• [Exercise requirements] Search the records below for the string "Test" and copy each line where it turns up.

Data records
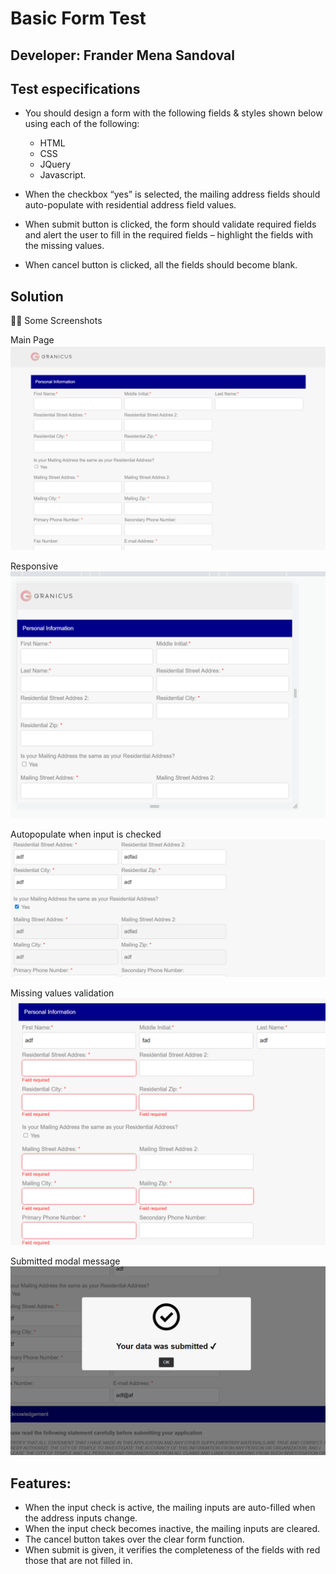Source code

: # Basic Form Test

## Developer: Frander Mena Sandoval


## Test especifications

-	You should design a form with the following fields & styles shown below using each of the following:
    - HTML
    - CSS
    - JQuery
    - Javascript. 
-	When the checkbox “yes” is selected, the mailing address fields should auto-populate with residential address field values.


-	When submit button is clicked, the form should validate required fields and alert the user to fill in the required fields – highlight the fields with the missing values.


-	When cancel button is clicked, all the fields should become blank. 


## Solution

📸📸 Some Screenshots

Main Page
![Image site](/assets/screenshots.png)

Responsive
![Image site](/assets/screenshot2.png)

Autopopulate when input is checked
![Image site](/assets/screenshot3.png)

Missing values validation
![Image site](/assets/screenshot4.png)

Submitted modal message
![Image site](/assets/screenshot5.png)


## Features:
- When the input check is active, the mailing inputs are auto-filled when the address inputs change.
- When the input check becomes inactive, the mailing inputs are cleared.
- The cancel button takes over the clear form function.
- When submit is given, it verifies the completeness of the fields with red those that are not filled in.
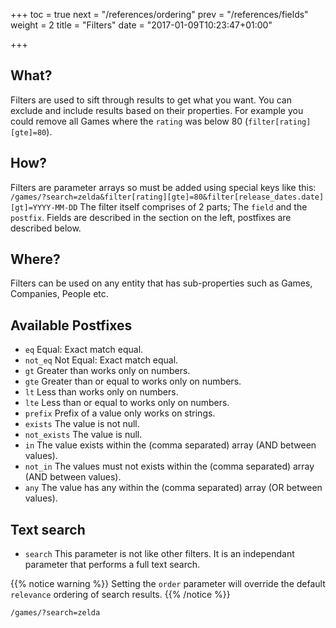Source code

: +++
toc = true
next = "/references/ordering"
prev = "/references/fields"
weight = 2
title = "Filters"
date = "2017-01-09T10:23:47+01:00"

+++

## What?

Filters are used to sift through results to get what you want. You can exclude and include results based on their properties. For example you could remove all Games where the `rating` was below 80 (`filter[rating][gte]=80`).

## How?

Filters are parameter arrays so must be added using special keys like this: `/games/?search=zelda&filter[rating][gte]=80&filter[release_dates.date][gt]=YYYY-MM-DD`
The filter itself comprises of 2 parts; The `field` and the `postfix`. Fields are described in the section on the left, postfixes are described below.

## Where?

Filters can be used on any entity that has sub-properties such as Games, Companies, People etc.

## Available Postfixes

- `eq` Equal: Exact match equal.
- `not_eq` Not Equal: Exact match equal.
- `gt` Greater than works only on numbers.
- `gte` Greater than or equal to works only on numbers.
- `lt` Less than works only on numbers.
- `lte` Less than or equal to works only on numbers.
- `prefix` Prefix of a value only works on strings.
- `exists` The value is not null.
- `not_exists` The value is null.
- `in` The value exists within the (comma separated) array (AND between values).
- `not_in` The values must not exists within the (comma separated) array (AND between values).
- `any` The value has any within the (comma separated) array (OR between values).

## Text search

- `search` This parameter is not like other filters. It is an independant parameter that performs a full text search.

{{% notice warning %}}
Setting the `order` parameter will override the default `relevance` ordering of search results.
{{% /notice %}}

`/games/?search=zelda`

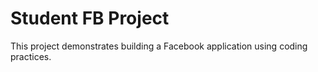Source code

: # Student FB Project
This project demonstrates building a Facebook application using coding practices.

• [Solution to this problem]
: # Basic Form Test
## Test especifications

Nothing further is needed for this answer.